I tend to go with dry lentils rather than canned, as they’re less expensive, easier for pedestrians like me to carry home (no water weight), can easily be purchased in bulk (no packaging to throw out or recycle) and take up less room in your pantry.
Even after the lockdown period is over, lentils will be a good thing to have on hand. They can be kept for a year or two without going bad and are a quick fix when you have nothing else in the house and can’t go out for whatever reason.
For those of you who may be new to lentils, or just haven’t had them lately, I thought I’d share a super easy recipe for lentil soup. I’m calling it “lockdown lentils” in reference to these strange times, but also because it can be modified endlessly to accommodate whatever seasonings you have on hand while locked down. The only two ingredients you absolutely need are lentils and water – everything else is optional! I’m nevertheless including some recommended ingredients and spices that take them to another level. Feel free to substitute other things as needed.
The type of lentil you use is also up to you. In the photos shown here I’ve used green, but you could also use brown, yellow, red or beluga (black) lentils. Note, however, that red lentils become mushy as they cook, so a red lentil soup will be thicker than the one you see here.
To make your lentils go farther, serving more people or stretching out over more meals, serve it over a nutritious cooked grain such as brown (whole-grain) rice, spelt or buckwheat.
Makes 2 servings
- 1 tablespoon olive oil
- 1 small onion (50 g), any color
- 1 or 2 cloves fresh garlic
- Half a carrot (50 g)
- Half a medium to large potato (75 g)
- 1 cup (175 g) dry lentils
- 4 cups (950 ml) cold water
- Half a vegetable bouillon cube or salt to taste
- 1 dried bay leaf
- ½ teaspoon ground coriander
- ¼ teaspoon ground turmeric
- ¼ teaspoon black pepper
- ¼ teaspoon each thyme, rosemary, oregano etc.
- unsweetened plain soy cream or yogurt (optional)

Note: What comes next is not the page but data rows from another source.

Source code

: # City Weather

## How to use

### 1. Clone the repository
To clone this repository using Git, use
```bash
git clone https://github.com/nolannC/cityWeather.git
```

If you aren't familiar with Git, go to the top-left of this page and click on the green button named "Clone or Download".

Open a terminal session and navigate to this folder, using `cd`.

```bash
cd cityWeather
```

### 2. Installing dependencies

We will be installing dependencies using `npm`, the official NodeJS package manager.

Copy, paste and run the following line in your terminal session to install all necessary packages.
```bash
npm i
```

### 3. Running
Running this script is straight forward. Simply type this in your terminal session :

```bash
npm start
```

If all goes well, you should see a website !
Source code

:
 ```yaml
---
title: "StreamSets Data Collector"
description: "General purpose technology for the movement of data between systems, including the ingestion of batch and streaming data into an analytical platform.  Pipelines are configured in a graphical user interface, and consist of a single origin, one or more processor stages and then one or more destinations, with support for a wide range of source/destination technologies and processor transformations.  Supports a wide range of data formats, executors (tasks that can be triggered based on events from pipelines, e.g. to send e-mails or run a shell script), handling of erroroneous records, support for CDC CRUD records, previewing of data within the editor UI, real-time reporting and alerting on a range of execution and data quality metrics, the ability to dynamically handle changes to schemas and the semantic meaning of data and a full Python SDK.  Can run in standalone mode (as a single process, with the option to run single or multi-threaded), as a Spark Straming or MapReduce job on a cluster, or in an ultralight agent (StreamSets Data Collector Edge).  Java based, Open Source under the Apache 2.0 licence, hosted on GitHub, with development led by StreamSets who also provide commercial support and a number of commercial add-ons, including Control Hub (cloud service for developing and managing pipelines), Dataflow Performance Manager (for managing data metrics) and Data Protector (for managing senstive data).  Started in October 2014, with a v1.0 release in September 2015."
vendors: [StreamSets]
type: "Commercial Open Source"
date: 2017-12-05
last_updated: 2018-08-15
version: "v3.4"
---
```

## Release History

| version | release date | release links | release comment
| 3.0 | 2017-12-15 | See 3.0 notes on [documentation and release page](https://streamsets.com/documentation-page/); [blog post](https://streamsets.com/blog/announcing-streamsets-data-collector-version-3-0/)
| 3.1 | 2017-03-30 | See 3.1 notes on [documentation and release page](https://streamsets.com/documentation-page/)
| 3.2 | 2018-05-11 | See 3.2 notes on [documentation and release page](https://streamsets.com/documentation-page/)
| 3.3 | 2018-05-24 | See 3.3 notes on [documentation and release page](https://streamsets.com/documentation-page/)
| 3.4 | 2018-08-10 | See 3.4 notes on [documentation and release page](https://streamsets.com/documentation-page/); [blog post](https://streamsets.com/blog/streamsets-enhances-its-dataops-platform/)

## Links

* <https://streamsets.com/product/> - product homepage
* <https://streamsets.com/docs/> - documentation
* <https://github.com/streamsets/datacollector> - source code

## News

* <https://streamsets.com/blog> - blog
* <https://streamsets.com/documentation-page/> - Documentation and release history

- fresh cilantro (coriander) or parsley leaves, for garnish
- balsamic vinegar or soy sauce, to drizzle on top
Equipment needed: wire sieve
Drizzle a bit of olive oil in a saucepan and turn on the heat to medium-low. Dice the onion and heat it, stirring often, until soft and translucent. Meanwhile, dice the carrot and crush the garlic. Add the garlic to the saucepan and stir constantly for about 30 seconds, being careful not to allow the garlic to overheat or stick to the pan.
Add the diced carrots and continue stirring constantly. After about a minute, add the 4 cups water and stir the vegetables to dislodge anything that may have stuck to the bottom of the pan. Cover the saucepan and turn the heat to high to bring the water to a boil.
While waiting for the water to heat, place the lentils in a wire sieve and rinse thoroughly. Check through the lentils to remove any rogue items such as tiny twigs or stones.
Add the lentils to the saucepan and continue to bring to a boil. Once the water is boiling, turn the heat down to low. Peel and dice the potato and add to the pot, along with the half-cube of bouillon (or salt), bay leaf and other herbs and spices. Stir to combine everything, cover the saucepan loosely and let simmer.
After about 25 minutes, the lentils should be cooked all the way through and the carrot and potato should be tender. Turn off the heat, stir and taste to adjust the seasonings. If it seems too salty, you can add a bit of extra water. Remove and discard the bay leaf.
Ladle the soup into bowls. If you like, you can top it with some unsweetened soy cream or soy yogurt (or other plant-based alternatives). Drizzle a bit of balsamic vinegar or soy sauce over that and garnish with fresh herbs.
Variation: omit the potato and carrot and use less water to prepare lentils for use in a salad (I don’t recommend red lentils for this, since they become mushy when cooked).